How many lines in the records below hold the word "left"? Answer with the number alone.

====== Listed entries

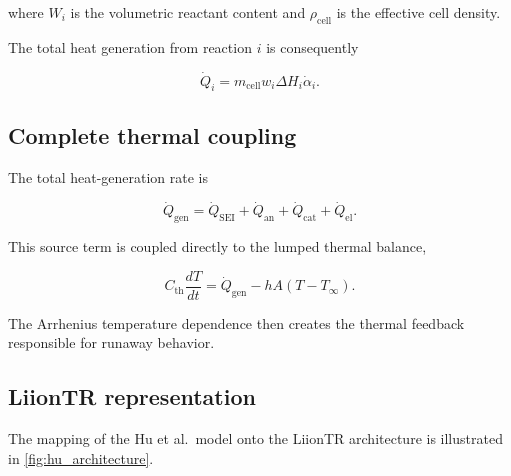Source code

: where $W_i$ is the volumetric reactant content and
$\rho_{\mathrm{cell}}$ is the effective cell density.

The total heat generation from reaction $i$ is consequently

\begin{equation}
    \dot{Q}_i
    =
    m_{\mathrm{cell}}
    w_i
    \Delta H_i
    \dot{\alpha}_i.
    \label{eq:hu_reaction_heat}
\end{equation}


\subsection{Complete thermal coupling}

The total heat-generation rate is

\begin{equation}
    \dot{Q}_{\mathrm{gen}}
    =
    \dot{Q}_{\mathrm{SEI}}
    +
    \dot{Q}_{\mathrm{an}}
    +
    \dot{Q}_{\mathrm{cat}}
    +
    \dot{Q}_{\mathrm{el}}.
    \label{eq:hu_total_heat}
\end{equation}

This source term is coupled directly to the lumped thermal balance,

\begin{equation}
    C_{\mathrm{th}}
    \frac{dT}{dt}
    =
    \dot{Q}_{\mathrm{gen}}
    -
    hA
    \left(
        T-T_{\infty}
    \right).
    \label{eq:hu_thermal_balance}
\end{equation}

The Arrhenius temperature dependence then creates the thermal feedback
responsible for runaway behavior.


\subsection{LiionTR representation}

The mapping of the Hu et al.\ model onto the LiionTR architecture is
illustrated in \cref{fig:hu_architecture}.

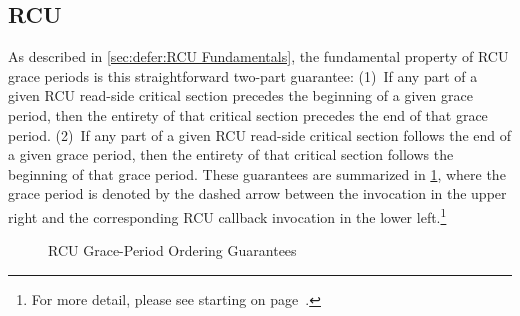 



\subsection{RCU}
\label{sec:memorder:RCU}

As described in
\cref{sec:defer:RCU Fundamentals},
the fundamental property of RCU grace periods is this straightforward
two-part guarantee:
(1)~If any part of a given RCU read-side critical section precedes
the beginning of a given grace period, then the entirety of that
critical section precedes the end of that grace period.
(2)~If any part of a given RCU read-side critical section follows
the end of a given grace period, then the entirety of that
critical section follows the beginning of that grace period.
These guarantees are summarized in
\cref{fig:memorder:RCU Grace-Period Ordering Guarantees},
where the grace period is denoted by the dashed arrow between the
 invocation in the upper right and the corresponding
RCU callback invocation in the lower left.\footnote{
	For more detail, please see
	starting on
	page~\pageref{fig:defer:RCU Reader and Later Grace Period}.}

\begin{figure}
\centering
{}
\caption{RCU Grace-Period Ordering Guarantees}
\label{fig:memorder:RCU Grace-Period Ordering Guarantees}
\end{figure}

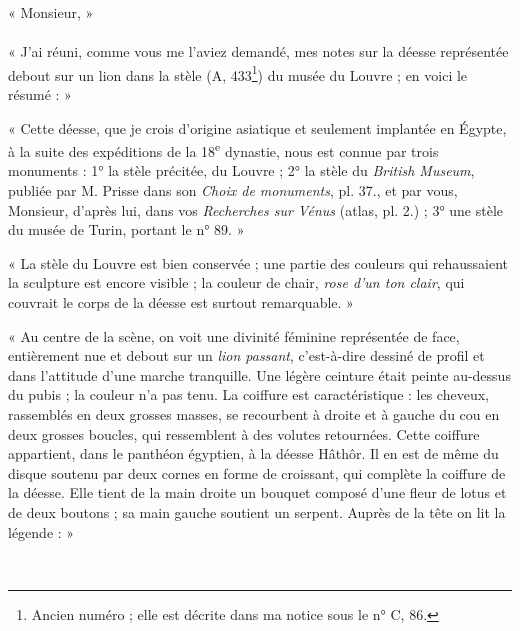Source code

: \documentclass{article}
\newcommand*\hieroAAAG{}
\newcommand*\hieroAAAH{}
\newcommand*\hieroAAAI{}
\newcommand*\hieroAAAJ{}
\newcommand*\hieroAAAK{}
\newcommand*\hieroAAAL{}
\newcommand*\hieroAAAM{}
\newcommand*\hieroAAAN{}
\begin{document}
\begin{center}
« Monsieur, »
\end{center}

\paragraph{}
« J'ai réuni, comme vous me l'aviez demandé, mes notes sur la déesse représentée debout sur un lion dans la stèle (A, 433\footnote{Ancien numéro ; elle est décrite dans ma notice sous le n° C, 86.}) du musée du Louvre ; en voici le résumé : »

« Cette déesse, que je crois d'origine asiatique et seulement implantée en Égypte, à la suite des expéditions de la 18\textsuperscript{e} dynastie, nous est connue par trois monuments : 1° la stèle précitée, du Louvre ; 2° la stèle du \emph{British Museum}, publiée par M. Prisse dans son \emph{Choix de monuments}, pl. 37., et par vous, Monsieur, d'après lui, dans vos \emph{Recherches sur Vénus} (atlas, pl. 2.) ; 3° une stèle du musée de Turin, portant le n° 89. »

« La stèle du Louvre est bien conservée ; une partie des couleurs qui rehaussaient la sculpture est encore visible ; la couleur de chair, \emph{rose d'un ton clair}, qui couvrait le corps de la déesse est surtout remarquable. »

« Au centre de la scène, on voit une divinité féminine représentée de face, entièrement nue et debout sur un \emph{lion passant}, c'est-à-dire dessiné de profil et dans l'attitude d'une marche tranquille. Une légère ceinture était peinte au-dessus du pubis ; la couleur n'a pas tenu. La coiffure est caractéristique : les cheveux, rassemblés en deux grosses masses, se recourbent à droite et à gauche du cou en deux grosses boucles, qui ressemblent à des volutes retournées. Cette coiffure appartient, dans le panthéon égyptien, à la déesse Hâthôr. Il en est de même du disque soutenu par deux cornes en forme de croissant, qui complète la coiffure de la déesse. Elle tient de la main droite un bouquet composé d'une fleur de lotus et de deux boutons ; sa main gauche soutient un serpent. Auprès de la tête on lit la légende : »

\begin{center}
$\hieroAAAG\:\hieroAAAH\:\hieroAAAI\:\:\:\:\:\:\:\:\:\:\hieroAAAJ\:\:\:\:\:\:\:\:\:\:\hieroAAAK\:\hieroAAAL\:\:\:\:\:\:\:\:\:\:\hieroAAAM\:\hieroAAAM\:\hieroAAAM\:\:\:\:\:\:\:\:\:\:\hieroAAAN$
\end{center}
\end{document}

============
====== Listed entries

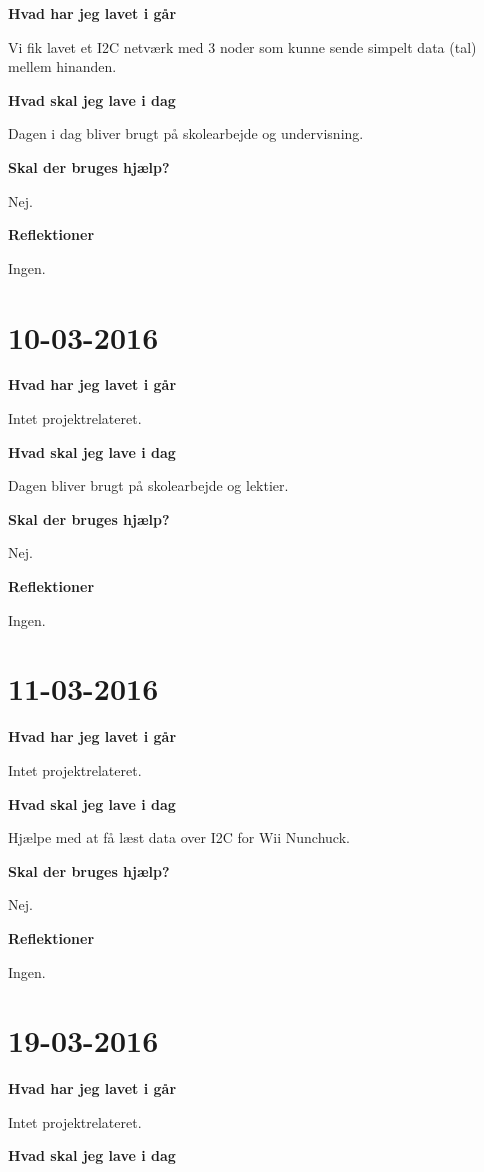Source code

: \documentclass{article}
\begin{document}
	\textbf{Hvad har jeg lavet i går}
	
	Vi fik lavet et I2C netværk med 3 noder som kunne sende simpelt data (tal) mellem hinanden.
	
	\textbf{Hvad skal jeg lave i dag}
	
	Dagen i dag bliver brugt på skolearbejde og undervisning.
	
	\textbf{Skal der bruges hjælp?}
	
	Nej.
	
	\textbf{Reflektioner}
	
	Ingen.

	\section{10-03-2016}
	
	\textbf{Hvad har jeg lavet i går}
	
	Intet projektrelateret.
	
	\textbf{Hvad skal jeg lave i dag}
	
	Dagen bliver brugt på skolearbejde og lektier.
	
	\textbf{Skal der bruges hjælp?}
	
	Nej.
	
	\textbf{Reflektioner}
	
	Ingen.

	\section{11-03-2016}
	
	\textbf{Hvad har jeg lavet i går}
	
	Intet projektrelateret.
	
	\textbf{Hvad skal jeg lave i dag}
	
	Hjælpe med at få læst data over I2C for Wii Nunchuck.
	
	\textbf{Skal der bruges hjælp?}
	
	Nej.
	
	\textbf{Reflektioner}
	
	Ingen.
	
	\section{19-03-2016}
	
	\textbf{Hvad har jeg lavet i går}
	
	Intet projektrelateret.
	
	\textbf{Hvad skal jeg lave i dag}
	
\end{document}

============

# Solution below
2